● **Input**
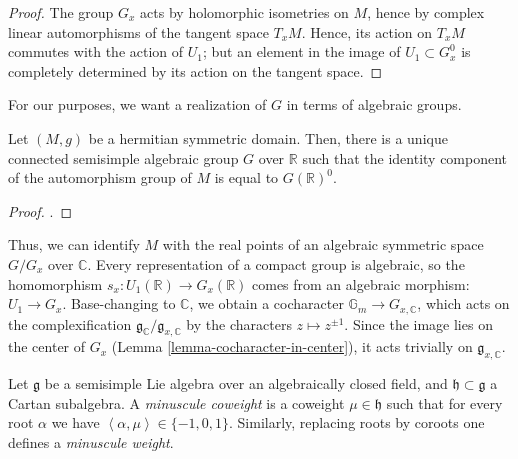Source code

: \begin{proof}
The group $G_x$ acts by holomorphic isometries on $M$, hence by complex linear automorphisms of the tangent space $T_x M$. Hence, its action on $T_x M$ commutes with the action of $U_1$; but an element in the image of $U_1\subset G_x^0$ is completely determined by its action on the tangent space.
\end{proof}



For our purposes, we want a realization of $G$ in terms of algebraic groups.

\begin{lemma}
 \label{lemma-hermitian-automorphisms-algebraic}
Let $(M,g)$ be a hermitian symmetric domain. Then, there is a unique connected semisimple algebraic group $G$ over $\mathbb R$ such that the identity component of the automorphism group of $M$ is equal to $G(\mathbb R)^0$.
\end{lemma}

\begin{proof}
 \cite[Proposition 1.7]{Milne-Shimura}.
\end{proof}

Thus, we can identify $M$ with the real points of an algebraic symmetric space $G/G_x$ over $\mathbb C$.
Every representation of a compact group is algebraic, so the homomorphism $s_x: U_1(\mathbb R) \to G_x(\mathbb R)$ comes from an algebraic morphism: $U_1 \to G_x$. Base-changing to $\mathbb C$, we obtain a cocharacter $\mathbb G_m \to G_{x,\mathbb C}$, which acts on the complexification $\mathfrak g_{\mathbb C}/\mathfrak g_{x,\mathbb C}$ by the characters $z\mapsto z^{\pm 1}$. Since the image lies on the center of $G_x$ (Lemma \ref{lemma-cocharacter-in-center}), it acts trivially on $\mathfrak g_{x,\mathbb C}$. 

\begin{definition}
 \label{definition-minuscule-weight}
Let $\mathfrak g$ be a semisimple Lie algebra over an algebraically closed field, and $\mathfrak h\subset \mathfrak g$ a Cartan subalgebra. A {\it minuscule coweight} is a coweight $\mu\in \mathfrak h$ such that for every root $\alpha$ we have $\left< \alpha, \mu\right> \in \{ -1, 0, 1\}$. Similarly, replacing roots by coroots one defines a {\it minuscule weight}.
\end{definition}

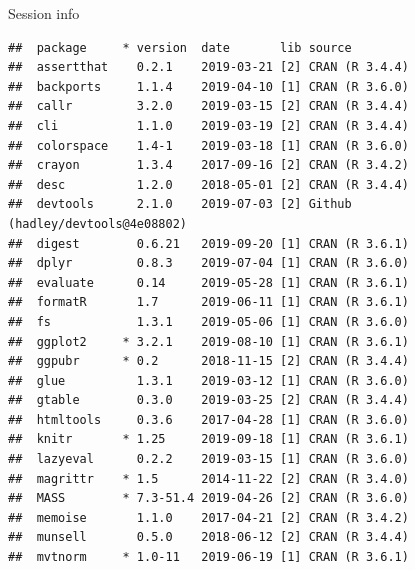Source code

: \documentclass[ignorenonframetext,]{beamer}
\newenvironment{Shaded}{\begin{snugshade}}{\end{snugshade}}
\newcommand{\KeywordTok}[1]{\textcolor[rgb]{0.13,0.29,0.53}{\textbf{#1}}}
\newcommand{\OperatorTok}[1]{\textcolor[rgb]{0.81,0.36,0.00}{\textbf{#1}}}
\newcommand{\NormalTok}[1]{#1}
\begin{document}
\begin{frame}[fragile]{Session info}

\tiny

\begin{Shaded}
\end{Shaded}

\begin{verbatim}
##  package     * version  date       lib source                            
##  assertthat    0.2.1    2019-03-21 [2] CRAN (R 3.4.4)                    
##  backports     1.1.4    2019-04-10 [1] CRAN (R 3.6.0)                    
##  callr         3.2.0    2019-03-15 [2] CRAN (R 3.4.4)                    
##  cli           1.1.0    2019-03-19 [2] CRAN (R 3.4.4)                    
##  colorspace    1.4-1    2019-03-18 [1] CRAN (R 3.6.0)                    
##  crayon        1.3.4    2017-09-16 [2] CRAN (R 3.4.2)                    
##  desc          1.2.0    2018-05-01 [2] CRAN (R 3.4.4)                    
##  devtools      2.1.0    2019-07-03 [2] Github (hadley/devtools@4e08802)  
##  digest        0.6.21   2019-09-20 [1] CRAN (R 3.6.1)                    
##  dplyr         0.8.3    2019-07-04 [1] CRAN (R 3.6.0)                    
##  evaluate      0.14     2019-05-28 [1] CRAN (R 3.6.1)                    
##  formatR       1.7      2019-06-11 [1] CRAN (R 3.6.1)                    
##  fs            1.3.1    2019-05-06 [1] CRAN (R 3.6.0)                    
##  ggplot2     * 3.2.1    2019-08-10 [1] CRAN (R 3.6.1)                    
##  ggpubr      * 0.2      2018-11-15 [2] CRAN (R 3.4.4)                    
##  glue          1.3.1    2019-03-12 [1] CRAN (R 3.6.0)                    
##  gtable        0.3.0    2019-03-25 [2] CRAN (R 3.4.4)                    
##  htmltools     0.3.6    2017-04-28 [1] CRAN (R 3.6.0)                    
##  knitr       * 1.25     2019-09-18 [1] CRAN (R 3.6.1)                    
##  lazyeval      0.2.2    2019-03-15 [1] CRAN (R 3.6.0)                    
##  magrittr    * 1.5      2014-11-22 [2] CRAN (R 3.4.0)                    
##  MASS        * 7.3-51.4 2019-04-26 [2] CRAN (R 3.6.0)                    
##  memoise       1.1.0    2017-04-21 [2] CRAN (R 3.4.2)                    
##  munsell       0.5.0    2018-06-12 [2] CRAN (R 3.4.4)                    
##  mvtnorm     * 1.0-11   2019-06-19 [1] CRAN (R 3.6.1)                    

\end{verbatim}
\end{frame}
\end{document}
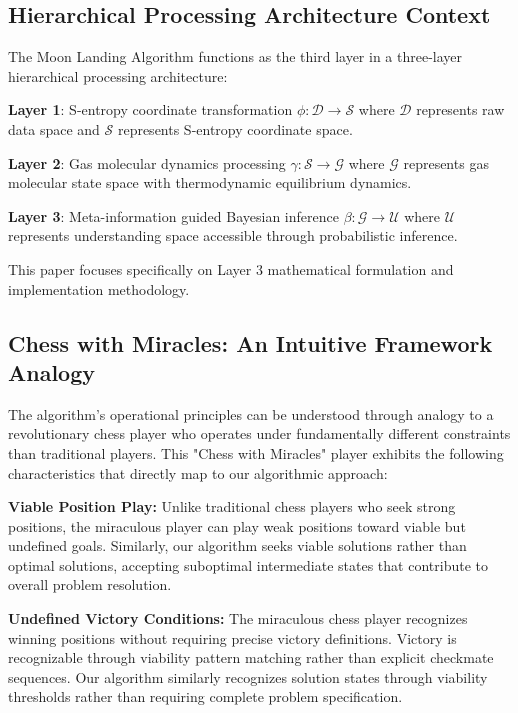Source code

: \documentclass[12pt,a4paper]{article}
\begin{document}
\subsection{Hierarchical Processing Architecture Context}

The Moon Landing Algorithm functions as the third layer in a three-layer hierarchical processing architecture:

\textbf{Layer 1}: S-entropy coordinate transformation $\phi: \mathcal{D} \to \mathcal{S}$ where $\mathcal{D}$ represents raw data space and $\mathcal{S}$ represents S-entropy coordinate space.

\textbf{Layer 2}: Gas molecular dynamics processing $\gamma: \mathcal{S} \to \mathcal{G}$ where $\mathcal{G}$ represents gas molecular state space with thermodynamic equilibrium dynamics.

\textbf{Layer 3}: Meta-information guided Bayesian inference $\beta: \mathcal{G} \to \mathcal{U}$ where $\mathcal{U}$ represents understanding space accessible through probabilistic inference.

This paper focuses specifically on Layer 3 mathematical formulation and implementation methodology.

\subsection{Chess with Miracles: An Intuitive Framework Analogy}

The algorithm's operational principles can be understood through analogy to a revolutionary chess player who operates under fundamentally different constraints than traditional players. This "Chess with Miracles" player exhibits the following characteristics that directly map to our algorithmic approach:

\textbf{Viable Position Play:} Unlike traditional chess players who seek strong positions, the miraculous player can play weak positions toward viable but undefined goals. Similarly, our algorithm seeks viable solutions rather than optimal solutions, accepting suboptimal intermediate states that contribute to overall problem resolution.

\textbf{Undefined Victory Conditions:} The miraculous chess player recognizes winning positions without requiring precise victory definitions. Victory is recognizable through viability pattern matching rather than explicit checkmate sequences. Our algorithm similarly recognizes solution states through viability thresholds rather than requiring complete problem specification.
\end{document}
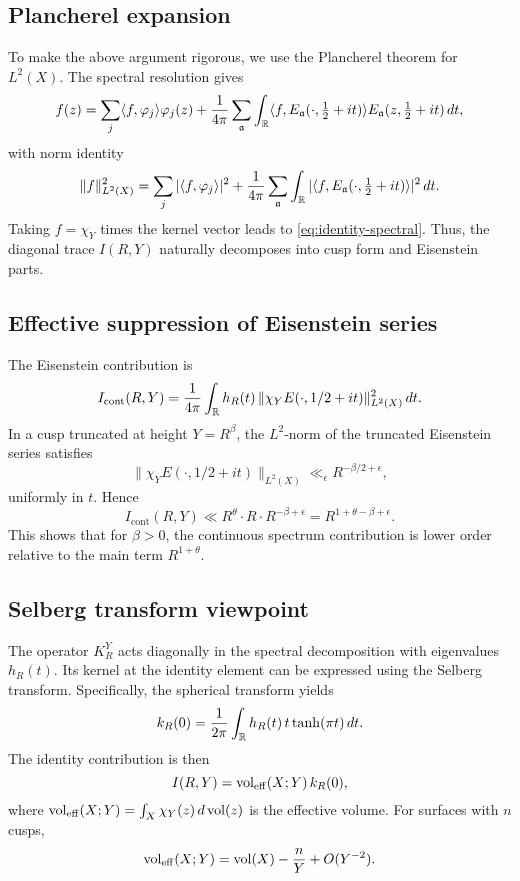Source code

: \subsection{Plancherel expansion}\label{subsec:identity-plancherel}

To make the above argument rigorous, we use the Plancherel theorem for $L^2(X)$. The spectral resolution gives
\[
f(z) = \sum_j \langle f,\varphi_j\rangle\varphi_j(z) + \frac{1}{4\pi}\sum_{\mathfrak{a}}\int_{\mathbb{R}} \langle f, E_\mathfrak{a}(\cdot,\tfrac12+it)\rangle E_\mathfrak{a}(z,\tfrac12+it)\,dt,
\]
with norm identity
\[
\|f\|_{L^2(X)}^2 = \sum_j |\langle f,\varphi_j\rangle|^2 + \frac{1}{4\pi}\sum_\mathfrak{a}\int_{\mathbb{R}} |\langle f, E_\mathfrak{a}(\cdot,\tfrac12+it)\rangle|^2\,dt.
\]
Taking $f=\chi_Y$ times the kernel vector leads to \eqref{eq:identity-spectral}. Thus, the diagonal trace $I(R,Y)$ naturally decomposes into cusp form and Eisenstein parts.

\subsection{Effective suppression of Eisenstein series}\label{subsec:identity-eisenstein}

The Eisenstein contribution is
\[
I_{\text{cont}}(R,Y) = \frac{1}{4\pi}\int_{\mathbb{R}} h_R(t)\,\|\chi_Y E(\cdot,1/2+it)\|_{L^2(X)}^2\,dt.
\]
In a cusp truncated at height $Y=R^\beta$, the $L^2$-norm of the truncated Eisenstein series satisfies
\[
\|\chi_Y E(\cdot,1/2+it)\|_{L^2(X)} \ll_\epsilon R^{-\beta/2+\epsilon},
\]
uniformly in $t$. Hence
\[
I_{\text{cont}}(R,Y) \ll R^\theta \cdot R \cdot R^{-\beta+\epsilon} = R^{1+\theta-\beta+\epsilon}.
\]
This shows that for $\beta > 0$, the continuous spectrum contribution is lower order relative to the main term $R^{1+\theta}$.

\subsection{Selberg transform viewpoint}\label{subsec:identity-selberg}

The operator $K_R^Y$ acts diagonally in the spectral decomposition with eigenvalues $h_R(t)$. Its kernel at the identity element can be expressed using the Selberg transform. Specifically, the spherical transform yields
\[
k_R(0) = \frac{1}{2\pi}\int_{\mathbb{R}} h_R(t)\,t\tanh(\pi t)\,dt.
\]
The identity contribution is then
\[
I(R,Y) = \operatorname{vol}_{\mathrm{eff}}(X;Y)\,k_R(0),
\]
where $\operatorname{vol}_{\mathrm{eff}}(X;Y) = \int_X \chi_Y(z)\,d\operatorname{vol}(z)$ is the effective volume. For surfaces with $n$ cusps,
\[
\operatorname{vol}_{\mathrm{eff}}(X;Y) = \operatorname{vol}(X) - \frac{n}{Y} + O(Y^{-2}).
\]

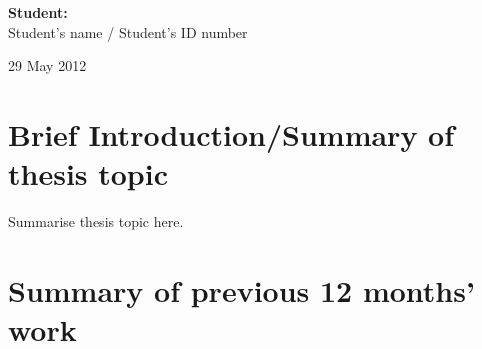\documentclass[useAMS,usenatbib,onecolumn]{mnras}
\begin{document}
\begin{flushright}
{\bf Student:}\\
Student's name / Student's ID number
\end{flushright}\hspace{8cm}


\begin{center}
29 May 2012
\end{center}
\newpage

\date{Date of the review}

\section{Brief Introduction/Summary of thesis topic}
\label{sec:intro}

Summarise thesis topic here.
 

\section{Summary of previous 12 months' work}
\label{sec:summary}
\end{document}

● **Problem to work on**
Please, from the entries above, set down exactly the lines from the one containing "Every representation of" through the one containing "Let $\mathfrak g$", and only those.

● **Task response**
Every representation of a compact group is algebraic, so the homomorphism $s_x: U_1(\mathbb R) \to G_x(\mathbb R)$ comes from an algebraic morphism: $U_1 \to G_x$. Base-changing to $\mathbb C$, we obtain a cocharacter $\mathbb G_m \to G_{x,\mathbb C}$, which acts on the complexification $\mathfrak g_{\mathbb C}/\mathfrak g_{x,\mathbb C}$ by the characters $z\mapsto z^{\pm 1}$. Since the image lies on the center of $G_x$ (Lemma \ref{lemma-cocharacter-in-center}), it acts trivially on $\mathfrak g_{x,\mathbb C}$. 

\begin{definition}
 \label{definition-minuscule-weight}
Let $\mathfrak g$ be a semisimple Lie algebra over an algebraically closed field, and $\mathfrak h\subset \mathfrak g$ a Cartan subalgebra. A {\it minuscule coweight} is a coweight $\mu\in \mathfrak h$ such that for every root $\alpha$ we have $\left< \alpha, \mu\right> \in \{ -1, 0, 1\}$. Similarly, replacing roots by coroots one defines a {\it minuscule weight}.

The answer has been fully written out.